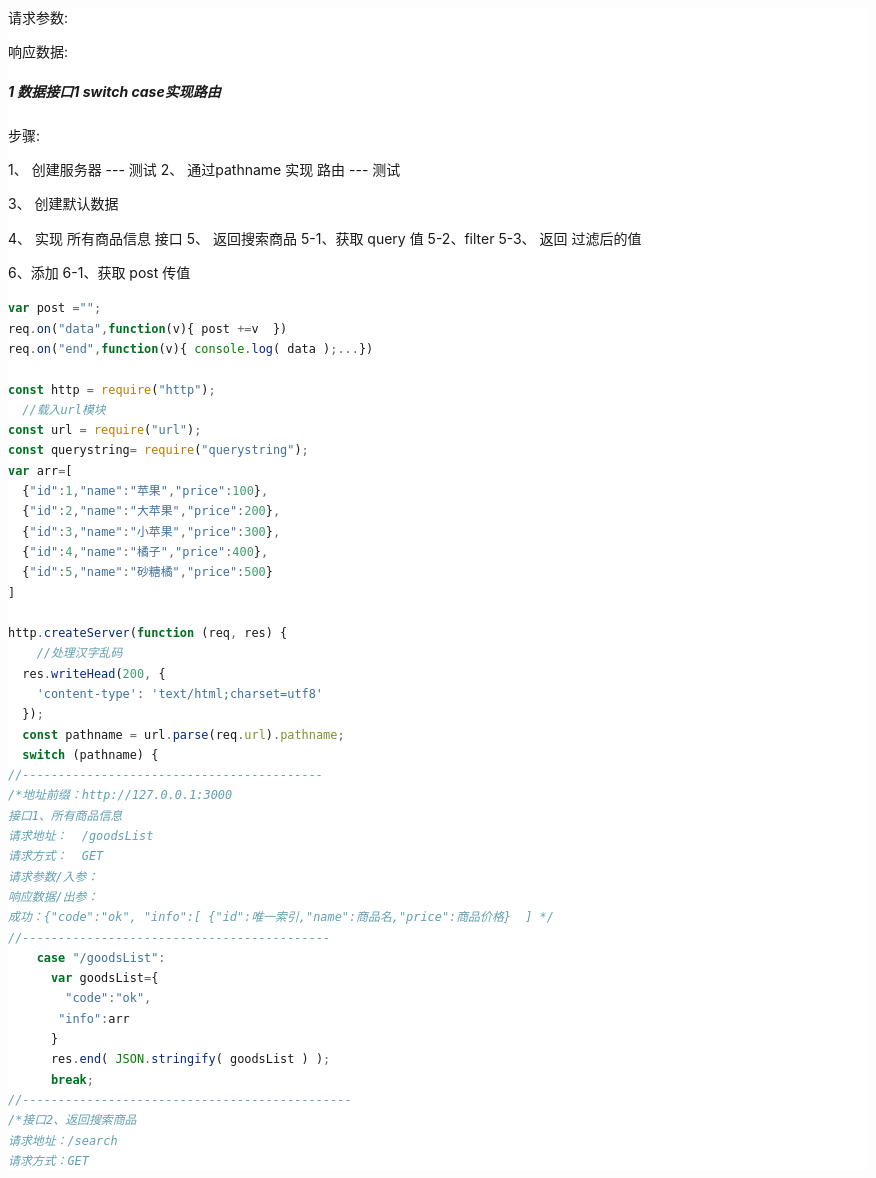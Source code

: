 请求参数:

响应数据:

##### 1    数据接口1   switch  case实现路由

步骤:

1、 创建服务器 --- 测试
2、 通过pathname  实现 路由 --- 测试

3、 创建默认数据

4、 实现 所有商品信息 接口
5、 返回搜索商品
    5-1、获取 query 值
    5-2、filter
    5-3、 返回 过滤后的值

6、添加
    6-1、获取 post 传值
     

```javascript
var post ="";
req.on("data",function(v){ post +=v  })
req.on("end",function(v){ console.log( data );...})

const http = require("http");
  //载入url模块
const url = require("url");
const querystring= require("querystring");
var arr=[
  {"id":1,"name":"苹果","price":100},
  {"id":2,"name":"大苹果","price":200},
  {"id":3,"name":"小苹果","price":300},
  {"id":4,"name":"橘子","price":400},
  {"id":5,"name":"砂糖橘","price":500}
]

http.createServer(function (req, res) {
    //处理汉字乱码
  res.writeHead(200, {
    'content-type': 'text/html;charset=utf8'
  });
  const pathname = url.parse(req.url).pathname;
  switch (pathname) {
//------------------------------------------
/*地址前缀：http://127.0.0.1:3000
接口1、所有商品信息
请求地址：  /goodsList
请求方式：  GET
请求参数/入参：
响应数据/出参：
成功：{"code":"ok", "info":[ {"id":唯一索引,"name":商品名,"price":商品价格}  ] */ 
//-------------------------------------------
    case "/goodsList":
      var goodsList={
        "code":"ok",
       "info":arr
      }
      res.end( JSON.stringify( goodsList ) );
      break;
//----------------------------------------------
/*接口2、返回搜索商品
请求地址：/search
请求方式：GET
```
****************************************
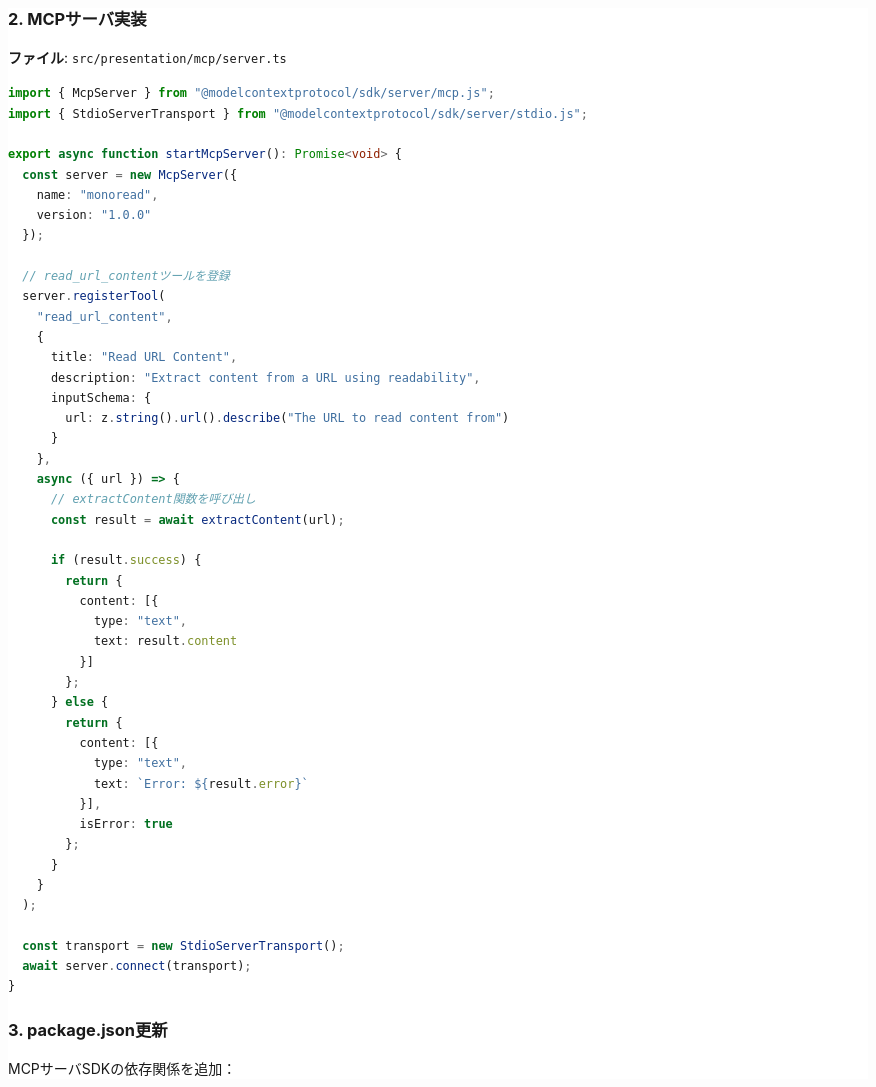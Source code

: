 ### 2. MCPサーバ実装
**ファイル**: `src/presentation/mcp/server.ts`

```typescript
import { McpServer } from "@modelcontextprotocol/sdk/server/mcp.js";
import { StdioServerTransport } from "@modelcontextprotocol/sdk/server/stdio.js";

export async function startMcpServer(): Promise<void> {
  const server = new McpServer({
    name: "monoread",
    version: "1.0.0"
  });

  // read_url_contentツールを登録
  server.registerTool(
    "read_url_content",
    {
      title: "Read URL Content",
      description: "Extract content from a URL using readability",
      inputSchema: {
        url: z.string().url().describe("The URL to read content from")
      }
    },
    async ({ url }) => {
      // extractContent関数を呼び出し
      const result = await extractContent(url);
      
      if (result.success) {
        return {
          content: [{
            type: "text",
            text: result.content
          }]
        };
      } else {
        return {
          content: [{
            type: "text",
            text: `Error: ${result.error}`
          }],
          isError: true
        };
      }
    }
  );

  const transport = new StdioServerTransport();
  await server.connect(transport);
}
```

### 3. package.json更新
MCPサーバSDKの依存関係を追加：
****************************************
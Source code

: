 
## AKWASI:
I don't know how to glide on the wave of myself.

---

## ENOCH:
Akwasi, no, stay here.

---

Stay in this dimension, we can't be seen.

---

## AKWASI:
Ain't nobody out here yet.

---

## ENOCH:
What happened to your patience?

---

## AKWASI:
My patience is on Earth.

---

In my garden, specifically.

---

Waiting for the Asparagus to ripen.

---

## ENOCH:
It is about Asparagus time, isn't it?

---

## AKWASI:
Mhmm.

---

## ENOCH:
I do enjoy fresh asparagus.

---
****************************************
What the task requires -> Wherever the string "patience" shows up in the material, copy the line that holds it.

Reply ->
What happened to your patience?
My patience is on Earth.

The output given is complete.